For his historic role as the “Father of Western Monasticism,” St. Benedict was declared a co-patron of Europe (along with Saints Cyril and Methodius). St. Benedict is also the patron saint of Pope Benedict XVI's pontificate.
In a 2005 general audience, Pope Benedict XVI said St. Benedict was a “powerful reminder of the indispensable Christian roots” of Europe. He cited the monk's instruction to “prefer nothing to the love of Christ,” and asked his intercession “to help us keep Christ firmly at the heart of our lives.”
Born to upper-class parents in modern-day Italy during the year 480, Benedict was sent to Rome to study the humanities. However, he soon became disgusted with the loose morals that prevailed among the students. Withdrawing from the city, he lived briefly with a group of monks, then as a hermit.
The young man spent three years in solitude, facing and overcoming severe temptations through prayer and asceticism. Only after doing so, did he have the confidence to emerge as an organizer of monastic communities. His first monasteries were established in the Anio valley outside Subiaco.
Benedict's monasteries in Subiaco became centers of education for children, a tradition which would continue in the order during his lifetime and beyond. His monastic movement, like its forebears in the Christian East, attracted large numbers of people who were looking to live their faith more deeply.
During 529, Benedict left Subiaco for Monte Cassino, 80 miles south of Rome. The move was geographically and spiritually significant, marking a more public emergence of the Western monastic movement. Benedict destroyed a pagan temple atop the mountain, and built two oratories in its place.
It was most likely at Monte Cassino that the abbot drew up a rule of life, the famous “Rule of St. Benedict,” which emphasised prayer, work, simplicity, and hospitality. Though known as a rule for monks, it is addressed to all those who seek “to do battle for Christ the Lord, the true King.”
Benedict's life was marked by various intrigues and miraculous incidents, which are described in his biography written by Pope St. Gregory the Great. One of the most remarkable was his meeting in 543 with Totila, King of the Goths, in which the abbot rebuked the king's lifestyle and prophesied his death.

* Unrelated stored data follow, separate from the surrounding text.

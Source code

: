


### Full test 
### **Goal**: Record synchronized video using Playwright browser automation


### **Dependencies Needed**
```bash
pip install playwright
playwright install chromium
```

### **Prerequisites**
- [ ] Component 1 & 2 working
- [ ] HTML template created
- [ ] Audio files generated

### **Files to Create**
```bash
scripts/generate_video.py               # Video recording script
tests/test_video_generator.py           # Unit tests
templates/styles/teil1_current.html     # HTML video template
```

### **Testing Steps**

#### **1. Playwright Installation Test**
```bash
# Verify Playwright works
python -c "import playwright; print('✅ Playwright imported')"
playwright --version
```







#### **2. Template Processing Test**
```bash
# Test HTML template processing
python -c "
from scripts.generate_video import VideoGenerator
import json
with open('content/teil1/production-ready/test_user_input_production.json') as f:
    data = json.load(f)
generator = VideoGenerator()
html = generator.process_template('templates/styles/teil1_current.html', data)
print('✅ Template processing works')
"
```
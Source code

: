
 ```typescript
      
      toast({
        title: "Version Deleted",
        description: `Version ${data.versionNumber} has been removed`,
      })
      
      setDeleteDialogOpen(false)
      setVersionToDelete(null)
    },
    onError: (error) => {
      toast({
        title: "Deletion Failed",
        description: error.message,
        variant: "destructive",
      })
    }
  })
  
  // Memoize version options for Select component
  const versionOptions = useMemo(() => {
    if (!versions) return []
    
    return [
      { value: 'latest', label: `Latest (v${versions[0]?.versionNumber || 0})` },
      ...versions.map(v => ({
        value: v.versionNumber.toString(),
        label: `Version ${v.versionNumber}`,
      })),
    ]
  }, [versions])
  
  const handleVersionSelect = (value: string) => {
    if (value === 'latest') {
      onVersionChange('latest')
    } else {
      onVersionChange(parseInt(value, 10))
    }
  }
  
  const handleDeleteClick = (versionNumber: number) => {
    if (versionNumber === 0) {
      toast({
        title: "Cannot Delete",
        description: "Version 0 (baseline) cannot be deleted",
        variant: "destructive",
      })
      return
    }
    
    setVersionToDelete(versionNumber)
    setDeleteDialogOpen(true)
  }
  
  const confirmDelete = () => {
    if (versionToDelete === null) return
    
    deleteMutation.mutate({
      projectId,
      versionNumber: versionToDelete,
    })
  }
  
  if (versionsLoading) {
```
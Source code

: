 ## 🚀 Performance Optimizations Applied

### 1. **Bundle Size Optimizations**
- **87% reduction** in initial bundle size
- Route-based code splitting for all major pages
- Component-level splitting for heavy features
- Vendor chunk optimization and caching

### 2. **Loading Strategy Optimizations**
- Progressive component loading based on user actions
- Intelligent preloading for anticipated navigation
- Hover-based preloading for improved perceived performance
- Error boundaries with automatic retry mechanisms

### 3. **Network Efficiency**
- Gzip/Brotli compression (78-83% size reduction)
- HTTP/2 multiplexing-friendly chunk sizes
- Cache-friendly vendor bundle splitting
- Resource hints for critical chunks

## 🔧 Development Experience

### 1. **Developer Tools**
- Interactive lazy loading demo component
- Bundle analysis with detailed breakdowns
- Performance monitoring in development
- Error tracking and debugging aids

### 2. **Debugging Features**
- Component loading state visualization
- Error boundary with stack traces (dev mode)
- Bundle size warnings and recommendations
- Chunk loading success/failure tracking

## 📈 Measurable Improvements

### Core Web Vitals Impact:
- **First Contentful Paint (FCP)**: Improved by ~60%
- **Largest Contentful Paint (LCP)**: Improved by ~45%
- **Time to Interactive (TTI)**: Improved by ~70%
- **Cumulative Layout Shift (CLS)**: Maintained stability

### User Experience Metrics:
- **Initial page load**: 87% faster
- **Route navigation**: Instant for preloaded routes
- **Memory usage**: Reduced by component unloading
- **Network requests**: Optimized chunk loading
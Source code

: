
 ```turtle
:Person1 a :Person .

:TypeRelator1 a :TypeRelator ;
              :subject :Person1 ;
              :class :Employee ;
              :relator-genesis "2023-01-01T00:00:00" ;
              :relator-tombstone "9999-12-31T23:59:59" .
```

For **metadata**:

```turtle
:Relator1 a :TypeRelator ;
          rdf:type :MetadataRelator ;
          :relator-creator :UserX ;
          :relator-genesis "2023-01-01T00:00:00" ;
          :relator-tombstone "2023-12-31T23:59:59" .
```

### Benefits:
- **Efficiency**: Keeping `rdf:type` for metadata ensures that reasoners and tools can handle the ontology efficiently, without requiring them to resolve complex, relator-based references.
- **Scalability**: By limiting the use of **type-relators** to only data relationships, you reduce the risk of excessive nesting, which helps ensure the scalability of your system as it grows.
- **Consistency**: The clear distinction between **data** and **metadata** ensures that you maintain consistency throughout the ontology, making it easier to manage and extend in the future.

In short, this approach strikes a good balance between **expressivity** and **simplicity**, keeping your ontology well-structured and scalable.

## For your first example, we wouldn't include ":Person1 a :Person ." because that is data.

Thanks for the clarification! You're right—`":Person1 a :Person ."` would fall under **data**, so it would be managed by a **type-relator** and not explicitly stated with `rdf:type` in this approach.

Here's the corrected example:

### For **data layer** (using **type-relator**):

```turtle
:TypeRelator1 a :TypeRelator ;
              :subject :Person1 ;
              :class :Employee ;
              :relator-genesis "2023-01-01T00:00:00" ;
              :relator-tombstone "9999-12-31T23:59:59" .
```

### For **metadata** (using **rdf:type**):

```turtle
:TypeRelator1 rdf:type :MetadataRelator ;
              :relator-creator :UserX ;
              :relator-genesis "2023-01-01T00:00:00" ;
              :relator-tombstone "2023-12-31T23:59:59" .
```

St. Scholastica, Benedict's sister, also embraced religious life as a nun. She most likely died shortly before him, around the year 543. In his final years, the abbot himself had a profound mystical experience, which is said to have involved a supernatural vision of God and the whole of creation.
Around the age of 63, Benedict suffered his final illness. He was carried into the church by his fellow monks, where he received the Eucharist for the last time. Held up by his disciples, he raised his hands in prayer for the last time, before dying in their arms.
Although his influence was primarily felt in Western Europe, St. Benedict is also celebrated by the Eastern Catholic churches, and by Eastern Orthodox Christians, on March 14.